The duty of the landing-master's crew had, upon the whole, been easy of late; for though the work was occasionally irregular, yet the stones being lighter, they were more speedily lifted from the hold of the stone vessel to the deck of the praam-boat, and again to the waggons on the railway, after which they came properly under the charge of the foreman builder. It is, however, a strange, though not an uncommon, feature in the human character, that, when people have least to complain of, they are most apt to become dissatisfied, as was now the case with the seamen employed in the Bell Rock service about their rations of beer. Indeed, ever since the carpenter of the floating light, formerly noticed, had been brought to the rock, expressions of discontent had been manifested upon various occasions. This being represented to the writer, he sent for Captain Wilson, the landing-master, and Mr. Taylor, commander of the tender, with whom he talked over the subject. They stated that they considered the daily allowance of the seamen in every respect ample, and that, the work being now much lighter than formerly, they had no just ground for complaint; Mr. Taylor adding that, if those who now complained 'were even to be fed upon soft bread and turkeys, they would not think themselves right.' At twelve noon the work of the landing-master's crew was completed for the day; but at four o'clock, while the rock was under water, those on the beacon were surprised by the arrival of a boat from the tender without any signal having been made from the beacon. It brought the following note to the writer from the landing-master's crew:-
'Sir Joseph Banks Tender.
'SIR,--We are informed by our masters that our allowance is to be as before, and it is not sufficient to serve us, for we have been at work since four o'clock this morning, and we have come on board to dinner, and there is no beer for us before to-morrow morning, to which a sufficient answer is required before we go from the beacon; and we are, Sir, your most obedient servants.'
On reading this, the writer returned a verbal message, intimating that an answer would be sent on board of the tender, at the same time ordering the boat instantly to quit the beacon. He then addressed the following note to the landing-master:-
'Beacon-house, 22nd June 1810, Five o'clock p.m.
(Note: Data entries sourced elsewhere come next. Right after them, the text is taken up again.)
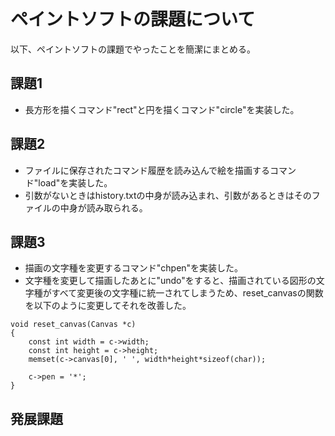 # ペイントソフトの課題について
以下、ペイントソフトの課題でやったことを簡潔にまとめる。

## 課題1
- 長方形を描くコマンド"rect"と円を描くコマンド"circle"を実装した。

## 課題2
- ファイルに保存されたコマンド履歴を読み込んで絵を描画するコマンド"load"を実装した。
- 引数がないときはhistory.txtの中身が読み込まれ、引数があるときはそのファイルの中身が読み取られる。

## 課題3
- 描画の文字種を変更するコマンド"chpen"を実装した。
- 文字種を変更して描画したあとに"undo"をすると、描画されている図形の文字種がすべて変更後の文字種に統一されてしまうため、reset_canvasの関数を以下のように変更してそれを改善した。
```
void reset_canvas(Canvas *c)
{
    const int width = c->width;
    const int height = c->height;
    memset(c->canvas[0], ' ', width*height*sizeof(char));

    c->pen = '*';
}
```

## 発展課題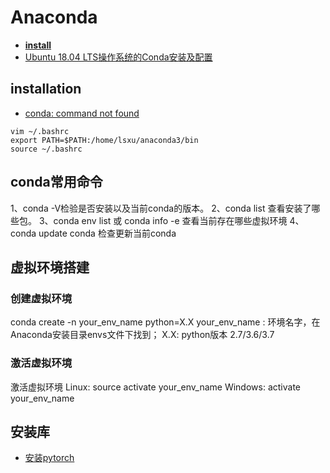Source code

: # Anaconda
- **[install]([Anaconda](https://www.anaconda.com/distribution/#linux))**
- [Ubuntu 18.04 LTS操作系统的Conda安装及配置](https://blog.csdn.net/fhxy_xzw/article/details/98595878)

## installation
- [conda: command not found](https://blog.csdn.net/weixin_38705903/article/details/86533863)

```
vim ~/.bashrc
export PATH=$PATH:/home/lsxu/anaconda3/bin
source ~/.bashrc
```


## conda常用命令
1、conda -V检验是否安装以及当前conda的版本。
2、conda list 查看安装了哪些包。
3、conda env list 或 conda info -e 查看当前存在哪些虚拟环境
4、conda update conda 检查更新当前conda

## 虚拟环境搭建

### 创建虚拟环境 
 conda create -n your_env_name python=X.X
 your_env_name : 环境名字，在Anaconda安装目录envs文件下找到；
 X.X: python版本 2.7/3.6/3.7

### 激活虚拟环境
激活虚拟环境
Linux:  source activate your_env_name
Windows: activate your_env_name

## 安装库
- [安装pytorch](https://blog.csdn.net/fkyyly/article/details/89107235)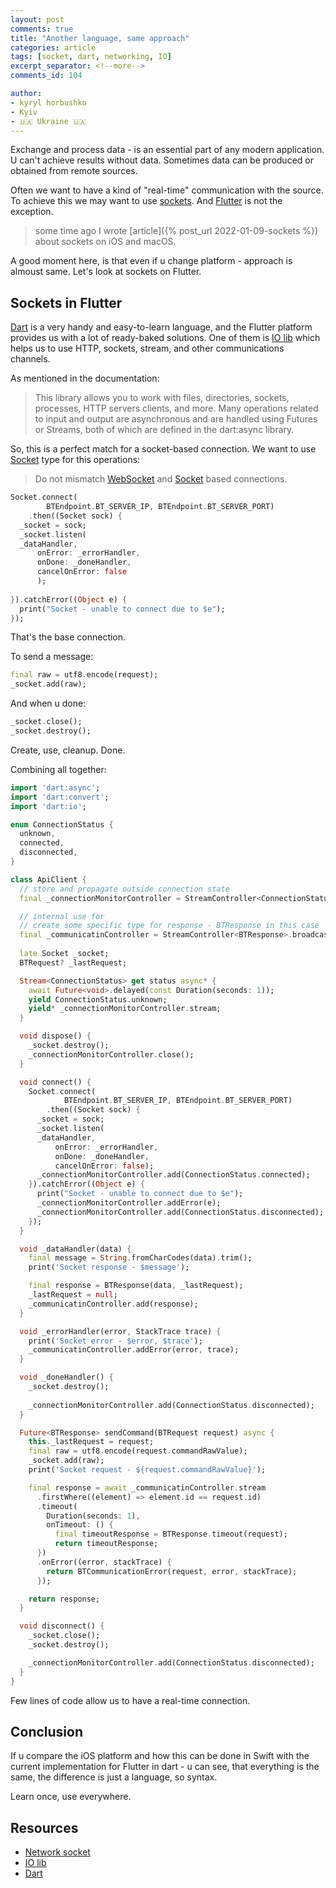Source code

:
 ```yaml
---
layout: post
comments: true
title: "Another language, same approach"
categories: article
tags: [socket, dart, networking, IO]
excerpt_separator: <!--more-->
comments_id: 104

author:
- kyryl horbushko
- Kyiv
- 🇺🇦 Ukraine 🇺🇦
---
```


Exchange and process data - is an essential part of any modern application. U can't achieve results without data. Sometimes data can be produced or obtained from remote sources.
<!--more-->

Often we want to have a kind of "real-time" communication with the source. To achieve this we may want to use [sockets](https://en.wikipedia.org/wiki/Network_socket). And [Flutter](https://flutter.dev) is not the exception.

> some time ago I wrote [article]({% post_url 2022-01-09-sockets %}) about sockets on iOS and macOS.

A good moment here, is that even if u change platform - approach is almoust same. Let's look at sockets on Flutter.

## Sockets in Flutter

[Dart](https://dart.dev) is a very handy and easy-to-learn language, and the Flutter platform provides us with a lot of ready-baked solutions. One of them is [IO lib](https://api.dart.dev/stable/3.3.4/dart-io/dart-io-library.html) which helps us to use HTTP, sockets, stream, and other communications channels.

As mentioned in the documentation:

> This library allows you to work with files, directories, sockets, processes, HTTP servers clients, and more. Many operations related to input and output are asynchronous and are handled using Futures or Streams, both of which are defined in the dart:async library.

So, this is a perfect match for a socket-based connection. 
We want to use [Socket](https://api.dart.dev/stable/3.3.4/dart-io/Socket-class.html) type for this operations:

> Do not mismatch [WebSocket](https://api.dart.dev/stable/3.3.4/dart-io/WebSocket-class.html) and [Socket](https://api.dart.dev/stable/3.3.4/dart-io/Socket-class.html) based connections.


```dart
Socket.connect(
        BTEndpoint.BT_SERVER_IP, BTEndpoint.BT_SERVER_PORT)
    .then((Socket sock) {
  _socket = sock;
  _socket.listen(
  _dataHandler,
      onError: _errorHandler, 
      onDone: _doneHandler, 
      cancelOnError: false
      );
      
}).catchError((Object e) {
  print("Socket - unable to connect due to $e");
});
```

That's the base connection. 

To send a message:

```dart
final raw = utf8.encode(request);
_socket.add(raw);
```

And when u done:

```dart
_socket.close();
_socket.destroy();
```

Create, use, cleanup. Done.

Combining all together:

```dart
import 'dart:async';
import 'dart:convert';
import 'dart:io';

enum ConnectionStatus {
  unknown,
  connected,
  disconnected,
}

class ApiClient {
  // store and propagate outside connection state
  final _connectionMonitorController = StreamController<ConnectionStatus>();

  // internal use for
  // create some specific type for response - BTResponse in this case
  final _communicatinController = StreamController<BTResponse>.broadcast();
  
  late Socket _socket;
  BTRequest? _lastRequest;

  Stream<ConnectionStatus> get status async* {
    await Future<void>.delayed(const Duration(seconds: 1));
    yield ConnectionStatus.unknown;
    yield* _connectionMonitorController.stream;
  }

  void dispose() {
    _socket.destroy();
    _connectionMonitorController.close();
  }

  void connect() {
    Socket.connect(
            BTEndpoint.BT_SERVER_IP, BTEndpoint.BT_SERVER_PORT)
        .then((Socket sock) {
      _socket = sock;
      _socket.listen(
      _dataHandler,
          onError: _errorHandler, 
          onDone: _doneHandler, 
          cancelOnError: false);
      _connectionMonitorController.add(ConnectionStatus.connected);
    }).catchError((Object e) {
      print("Socket - unable to connect due to $e");
      _connectionMonitorController.addError(e);
      _connectionMonitorController.add(ConnectionStatus.disconnected);
    });
  }

  void _dataHandler(data) {
    final message = String.fromCharCodes(data).trim();
    print('Socket response - $message');

    final response = BTResponse(data, _lastRequest);
    _lastRequest = null;
    _communicatinController.add(response);
  }

  void _errorHandler(error, StackTrace trace) {
    print('Socket error - $error, $trace');
    _communicatinController.addError(error, trace);
  }

  void _doneHandler() {
    _socket.destroy();
    
    _connectionMonitorController.add(ConnectionStatus.disconnected);
  }

  Future<BTResponse> sendCommand(BTRequest request) async {
    this._lastRequest = request;
    final raw = utf8.encode(request.commandRawValue);
    _socket.add(raw);
    print('Socket request - ${request.commandRawValue}');

    final response = await _communicatinController.stream
      .firstWhere((element) => element.id == request.id)
      .timeout(
        Duration(seconds: 1), 
        onTimeout: () {
          final timeoutResponse = BTResponse.timeout(request);
          return timeoutResponse;
      })
      .onError((error, stackTrace) {
        return BTCommunicationError(request, error, stackTrace);
      });

    return response;
  }

  void disconnect() {
    _socket.close();
    _socket.destroy();

    _connectionMonitorController.add(ConnectionStatus.disconnected);
  }
}
```

Few lines of code allow us to have a real-time connection. 

## Conclusion

If u compare the iOS platform and how this can be done in Swift with the current implementation for Flutter in dart - u can see, that everything is the same, the difference is just a language, so syntax.

Learn once, use everywhere. 

## Resources

- [Network socket](https://en.wikipedia.org/wiki/Network_socket)
- [IO lib](https://api.dart.dev/stable/3.3.4/dart-io/dart-io-library.html)
- [Dart](https://dart.dev)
'SIR,--I have just now received a letter purporting to be from the landing-master's crew and seamen on board of the Sir Joseph Banks, though without either date or signature; in answer to which I enclose a statement of the daily allowance of provisions for the seamen in this service, which you will post up in the ship's galley, and at seven o'clock this evening I will come on board to inquire into this unexpected and most unnecessary demand for an additional allowance of beer. In the enclosed you will not find any alteration from the original statement, fixed in the galley at the beginning of the season. I have, however, judged this mode of giving your people an answer preferable to that of conversing with them on the beacon. --I am, Sir, your most obedient servant, ROBERT STEVENSON.
'To CAPTAIN WILSON.'
'Beacon House, 22nd June 1810.--Schedule of the daily allowance of provisions to be served out on board of the Sir Joseph Banks tender: "1.5 lb. beef; 1 lb. bread; 8 oz. oatmeal; 2 oz. barley; 2 oz. butter; 3 quarts beer; vegetables and salt no stated allowance. When the seamen are employed in unloading the Smeaton and Patriot, a draught of beer is, as formerly, to be allowed from the stock of these vessels. Further, in wet and stormy weather, or when the work commences very early in the morning, or continues till a late hour at night, a glass of spirits will also be served out to the crew as heretofore, on the requisition of the landing-master." ROBERT STEVENSON.'
On writing this letter and schedule, a signal was made on the beacon for the landing-master's boat, which immediately came to the rock, and the schedule was afterwards stuck up in the tender's galley.